Keep every word of the listing and reproduce it exactly, but set aside any image found there.

━━━━━━━━━━━━━━━━

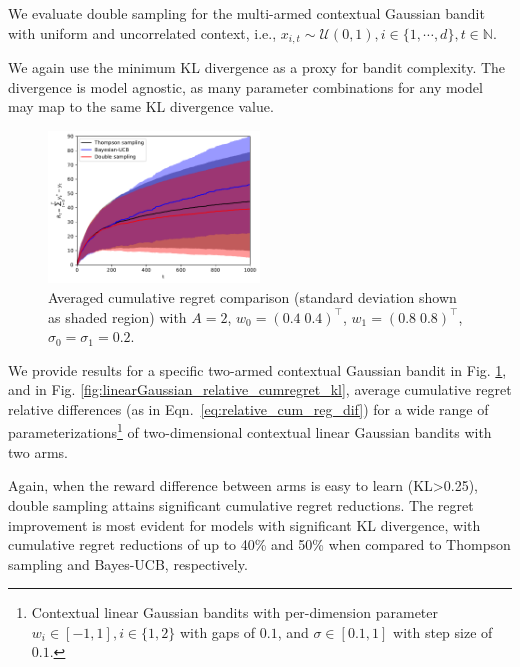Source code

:\documentclass{article}
\def \Natural{{\mathbb N}}
\newcommand{\ie}{i.e., }
\newcommand{\U}[1]{\mathcal{U}\left( #1\right)}
\begin{document}
We evaluate double sampling for the multi-armed contextual Gaussian bandit with uniform and uncorrelated context, \ie $x_{i,t}\sim \U{0,1}, i \in \{1, \cdots, d\}, t \in \Natural$. 

We again use the minimum KL divergence as a proxy for bandit complexity. The divergence is model agnostic, as many parameter combinations for any model may map to the same KL divergence value.

\begin{figure}[!h]
	\centering
	\includegraphics[width=0.5\textwidth]{./figs/linearGaussian/cumulative_regret.pdf}
	\caption{Averaged cumulative regret comparison (standard deviation shown as shaded region) with $A=2$, $w_0=(0.4 \; 0.4)^\top$, $w_1=(0.8 \; 0.8)^\top$, $\sigma_0=\sigma_1=0.2$.}
	\label{fig:linearGaussian_cumulative_regret_compare}
\end{figure}

We provide results for a specific two-armed contextual Gaussian bandit in Fig. \ref{fig:linearGaussian_cumulative_regret_compare}, and in Fig. \ref{fig:linearGaussian_relative_cumregret_kl}, average cumulative regret relative differences (as in Eqn.~\eqref{eq:relative_cum_reg_dif}) for a wide range of parameterizations\footnote{Contextual linear Gaussian bandits with per-dimension parameter $w_i \in [-1,1], i\in\{1,2\}$ with gaps of $0.1$, and $\sigma \in [0.1,1]$ with step size of $0.1$.} of two-dimensional contextual linear Gaussian bandits with two arms.

Again, when the reward difference between arms is easy to learn (KL>0.25), double sampling attains significant cumulative regret reductions. The regret improvement is most evident for models with significant KL divergence, with cumulative regret reductions of up to 40\% and 50\% when compared to Thompson sampling and Bayes-UCB, respectively.
\end{document}
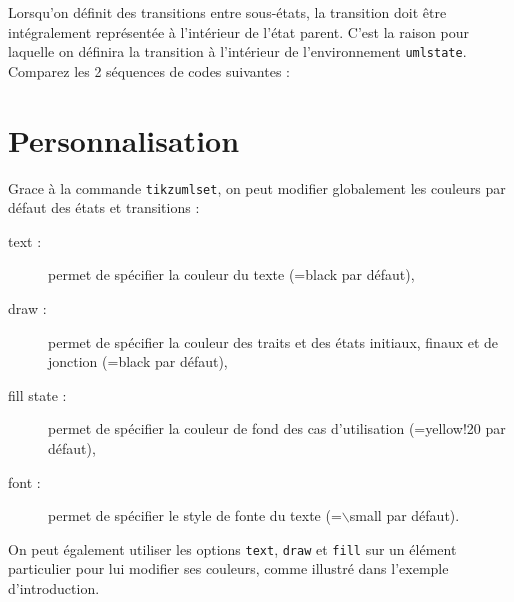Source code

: \documentclass[a4paper,11pt]{report}
\newcommand{\inputTikZ}[1]{%
  }%
\newcommand{\inputTikZ}[1]{%
    \texttt{[image: fig/\#1.pdf]}%
  }%
\begin{document}
Lorsqu'on définit des transitions entre sous-états, la transition doit être intégralement représentée à l'intérieur de l'état parent. C'est la raison pour laquelle on définira la transition à l'intérieur de l'environnement {\tt umlstate}. Comparez les 2 séquences de codes suivantes :

\medskip

\begin{minipage}{0.51\textwidth}

\end{minipage}
\begin{minipage}{0.49\textwidth}
\begin{center}
\inputTikZ{transitioninnerbug}
\end{center}
\end{minipage}

\begin{minipage}{0.51\textwidth}

\end{minipage}
\begin{minipage}{0.49\textwidth}
\begin{center}
\inputTikZ{transitioninner}
\end{center}
\end{minipage}

\section{Personnalisation}\label{s.fitstatetrans}

Grace à la commande {\tt tikzumlset}, on peut modifier globalement les couleurs par défaut des états et transitions :

\begin{description}
\item[text :] permet de spécifier la couleur du texte (=black par défaut),
\item[draw :] permet de spécifier la couleur des traits et des états initiaux, finaux et de jonction (=black par défaut),
\item[fill state :] permet de spécifier la couleur de fond des cas d'utilisation (=yellow!20 par défaut),
\item[font :] permet de spécifier le style de fonte du texte (=$\backslash$small par défaut).
\end{description}

On peut également utiliser les options {\tt text}, {\tt draw} et {\tt fill} sur un élément particulier pour lui modifier ses couleurs, comme illustré dans l'exemple d'introduction.
\end{document}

━━━━━━━━━━━━━━━━

Response for this exercise.
Source code

:\documentclass{article}
\def \Natural{{\mathbb N}}
\newcommand{\ie}{i.e., }
\newcommand{\U}[1]{\mathcal{U}\left( #1\right)}
\begin{document}
We evaluate double sampling for the multi-armed contextual Gaussian bandit with uniform and uncorrelated context, \ie $x_{i,t}\sim \U{0,1}, i \in \{1, \cdots, d\}, t \in \Natural$. 

We again use the minimum KL divergence as a proxy for bandit complexity. The divergence is model agnostic, as many parameter combinations for any model may map to the same KL divergence value.

\begin{figure}[!h]
	\centering
	\includegraphics[width=0.5\textwidth]{./figs/linearGaussian/cumulative_regret.pdf}
	\caption{Averaged cumulative regret comparison (standard deviation shown as shaded region) with $A=2$, $w_0=(0.4 \; 0.4)^\top$, $w_1=(0.8 \; 0.8)^\top$, $\sigma_0=\sigma_1=0.2$.}
	\label{fig:linearGaussian_cumulative_regret_compare}
\end{figure}

We provide results for a specific two-armed contextual Gaussian bandit in Fig. \ref{fig:linearGaussian_cumulative_regret_compare}, and in Fig. \ref{fig:linearGaussian_relative_cumregret_kl}, average cumulative regret relative differences (as in Eqn.~\eqref{eq:relative_cum_reg_dif}) for a wide range of parameterizations\footnote{Contextual linear Gaussian bandits with per-dimension parameter $w_i \in [-1,1], i\in\{1,2\}$ with gaps of $0.1$, and $\sigma \in [0.1,1]$ with step size of $0.1$.} of two-dimensional contextual linear Gaussian bandits with two arms.

Again, when the reward difference between arms is easy to learn (KL>0.25), double sampling attains significant cumulative regret reductions. The regret improvement is most evident for models with significant KL divergence, with cumulative regret reductions of up to 40\% and 50\% when compared to Thompson sampling and Bayes-UCB, respectively.
\end{document}
Source code

: \documentclass[a4paper,11pt]{report}
\newcommand{\inputTikZ}[1]{%
  }%
\newcommand{\inputTikZ}[1]{%
    \texttt{[image: fig/\#1.pdf]}%
  }%
\begin{document}
Lorsqu'on définit des transitions entre sous-états, la transition doit être intégralement représentée à l'intérieur de l'état parent. C'est la raison pour laquelle on définira la transition à l'intérieur de l'environnement {\tt umlstate}. Comparez les 2 séquences de codes suivantes :

\medskip

\begin{minipage}{0.51\textwidth}

\end{minipage}
\begin{minipage}{0.49\textwidth}
\begin{center}
\inputTikZ{transitioninnerbug}
\end{center}
\end{minipage}

\begin{minipage}{0.51\textwidth}

\end{minipage}
\begin{minipage}{0.49\textwidth}
\begin{center}
\inputTikZ{transitioninner}
\end{center}
\end{minipage}

\section{Personnalisation}\label{s.fitstatetrans}

Grace à la commande {\tt tikzumlset}, on peut modifier globalement les couleurs par défaut des états et transitions :

\begin{description}
\item[text :] permet de spécifier la couleur du texte (=black par défaut),
\item[draw :] permet de spécifier la couleur des traits et des états initiaux, finaux et de jonction (=black par défaut),
\item[fill state :] permet de spécifier la couleur de fond des cas d'utilisation (=yellow!20 par défaut),
\item[font :] permet de spécifier le style de fonte du texte (=$\backslash$small par défaut).
\end{description}

On peut également utiliser les options {\tt text}, {\tt draw} et {\tt fill} sur un élément particulier pour lui modifier ses couleurs, comme illustré dans l'exemple d'introduction.
\end{document}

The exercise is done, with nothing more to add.